— REQUIREMENT —
Below is a listing to copy exactly; no image goes into the copy.

— PROVIDED INFORMATION —
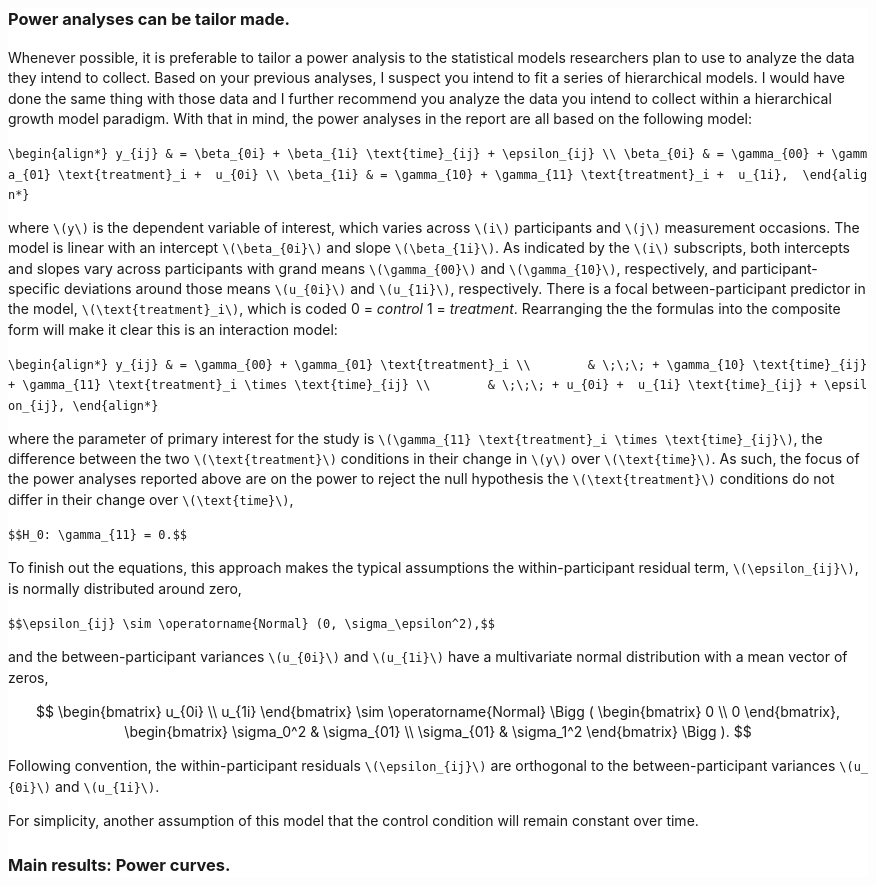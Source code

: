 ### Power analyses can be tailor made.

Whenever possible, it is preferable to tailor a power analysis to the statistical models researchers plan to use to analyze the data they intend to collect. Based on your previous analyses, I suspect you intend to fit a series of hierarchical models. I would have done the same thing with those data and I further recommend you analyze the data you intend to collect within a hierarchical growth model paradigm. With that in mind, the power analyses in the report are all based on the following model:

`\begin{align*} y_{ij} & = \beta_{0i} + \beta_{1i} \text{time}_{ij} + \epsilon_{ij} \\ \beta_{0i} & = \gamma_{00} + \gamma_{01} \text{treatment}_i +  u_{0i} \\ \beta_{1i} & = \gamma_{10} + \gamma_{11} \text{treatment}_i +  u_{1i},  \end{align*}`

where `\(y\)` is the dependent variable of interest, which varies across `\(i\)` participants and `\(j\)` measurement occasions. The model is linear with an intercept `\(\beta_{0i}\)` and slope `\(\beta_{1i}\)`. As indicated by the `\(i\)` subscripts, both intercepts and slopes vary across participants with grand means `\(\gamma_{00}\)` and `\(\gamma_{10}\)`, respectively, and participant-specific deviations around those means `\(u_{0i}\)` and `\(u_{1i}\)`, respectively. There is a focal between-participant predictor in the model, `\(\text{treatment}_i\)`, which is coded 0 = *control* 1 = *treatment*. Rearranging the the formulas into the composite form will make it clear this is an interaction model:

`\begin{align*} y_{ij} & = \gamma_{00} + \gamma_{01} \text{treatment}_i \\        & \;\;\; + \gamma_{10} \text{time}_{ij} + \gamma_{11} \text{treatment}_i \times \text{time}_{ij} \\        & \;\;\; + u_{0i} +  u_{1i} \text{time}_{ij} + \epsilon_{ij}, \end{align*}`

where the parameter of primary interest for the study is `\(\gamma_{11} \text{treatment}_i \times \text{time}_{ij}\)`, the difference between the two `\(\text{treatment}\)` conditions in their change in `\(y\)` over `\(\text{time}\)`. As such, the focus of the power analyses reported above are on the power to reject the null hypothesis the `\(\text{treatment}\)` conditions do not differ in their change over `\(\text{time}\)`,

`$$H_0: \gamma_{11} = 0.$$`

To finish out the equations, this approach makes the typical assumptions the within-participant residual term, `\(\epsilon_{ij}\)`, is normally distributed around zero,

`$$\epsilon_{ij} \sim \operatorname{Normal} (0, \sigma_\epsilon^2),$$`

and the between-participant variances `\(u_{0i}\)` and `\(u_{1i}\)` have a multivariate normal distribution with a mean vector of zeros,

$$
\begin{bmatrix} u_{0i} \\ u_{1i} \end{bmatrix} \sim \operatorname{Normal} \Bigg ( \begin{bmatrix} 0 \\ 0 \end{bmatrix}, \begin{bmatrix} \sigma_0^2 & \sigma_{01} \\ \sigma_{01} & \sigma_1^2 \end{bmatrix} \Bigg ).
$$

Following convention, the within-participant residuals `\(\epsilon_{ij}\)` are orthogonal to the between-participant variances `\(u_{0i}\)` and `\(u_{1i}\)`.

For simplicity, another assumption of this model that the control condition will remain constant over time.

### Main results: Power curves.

— ANSWER TO THIS EXERCISE —
Source code

: ### Power analyses can be tailor made.

Whenever possible, it is preferable to tailor a power analysis to the statistical models researchers plan to use to analyze the data they intend to collect. Based on your previous analyses, I suspect you intend to fit a series of hierarchical models. I would have done the same thing with those data and I further recommend you analyze the data you intend to collect within a hierarchical growth model paradigm. With that in mind, the power analyses in the report are all based on the following model:

`\begin{align*} y_{ij} & = \beta_{0i} + \beta_{1i} \text{time}_{ij} + \epsilon_{ij} \\ \beta_{0i} & = \gamma_{00} + \gamma_{01} \text{treatment}_i +  u_{0i} \\ \beta_{1i} & = \gamma_{10} + \gamma_{11} \text{treatment}_i +  u_{1i},  \end{align*}`

where `\(y\)` is the dependent variable of interest, which varies across `\(i\)` participants and `\(j\)` measurement occasions. The model is linear with an intercept `\(\beta_{0i}\)` and slope `\(\beta_{1i}\)`. As indicated by the `\(i\)` subscripts, both intercepts and slopes vary across participants with grand means `\(\gamma_{00}\)` and `\(\gamma_{10}\)`, respectively, and participant-specific deviations around those means `\(u_{0i}\)` and `\(u_{1i}\)`, respectively. There is a focal between-participant predictor in the model, `\(\text{treatment}_i\)`, which is coded 0 = *control* 1 = *treatment*. Rearranging the the formulas into the composite form will make it clear this is an interaction model:

`\begin{align*} y_{ij} & = \gamma_{00} + \gamma_{01} \text{treatment}_i \\        & \;\;\; + \gamma_{10} \text{time}_{ij} + \gamma_{11} \text{treatment}_i \times \text{time}_{ij} \\        & \;\;\; + u_{0i} +  u_{1i} \text{time}_{ij} + \epsilon_{ij}, \end{align*}`

where the parameter of primary interest for the study is `\(\gamma_{11} \text{treatment}_i \times \text{time}_{ij}\)`, the difference between the two `\(\text{treatment}\)` conditions in their change in `\(y\)` over `\(\text{time}\)`. As such, the focus of the power analyses reported above are on the power to reject the null hypothesis the `\(\text{treatment}\)` conditions do not differ in their change over `\(\text{time}\)`,

`$$H_0: \gamma_{11} = 0.$$`

To finish out the equations, this approach makes the typical assumptions the within-participant residual term, `\(\epsilon_{ij}\)`, is normally distributed around zero,

`$$\epsilon_{ij} \sim \operatorname{Normal} (0, \sigma_\epsilon^2),$$`

and the between-participant variances `\(u_{0i}\)` and `\(u_{1i}\)` have a multivariate normal distribution with a mean vector of zeros,

$$
\begin{bmatrix} u_{0i} \\ u_{1i} \end{bmatrix} \sim \operatorname{Normal} \Bigg ( \begin{bmatrix} 0 \\ 0 \end{bmatrix}, \begin{bmatrix} \sigma_0^2 & \sigma_{01} \\ \sigma_{01} & \sigma_1^2 \end{bmatrix} \Bigg ).
$$

Following convention, the within-participant residuals `\(\epsilon_{ij}\)` are orthogonal to the between-participant variances `\(u_{0i}\)` and `\(u_{1i}\)`.

For simplicity, another assumption of this model that the control condition will remain constant over time.

### Main results: Power curves.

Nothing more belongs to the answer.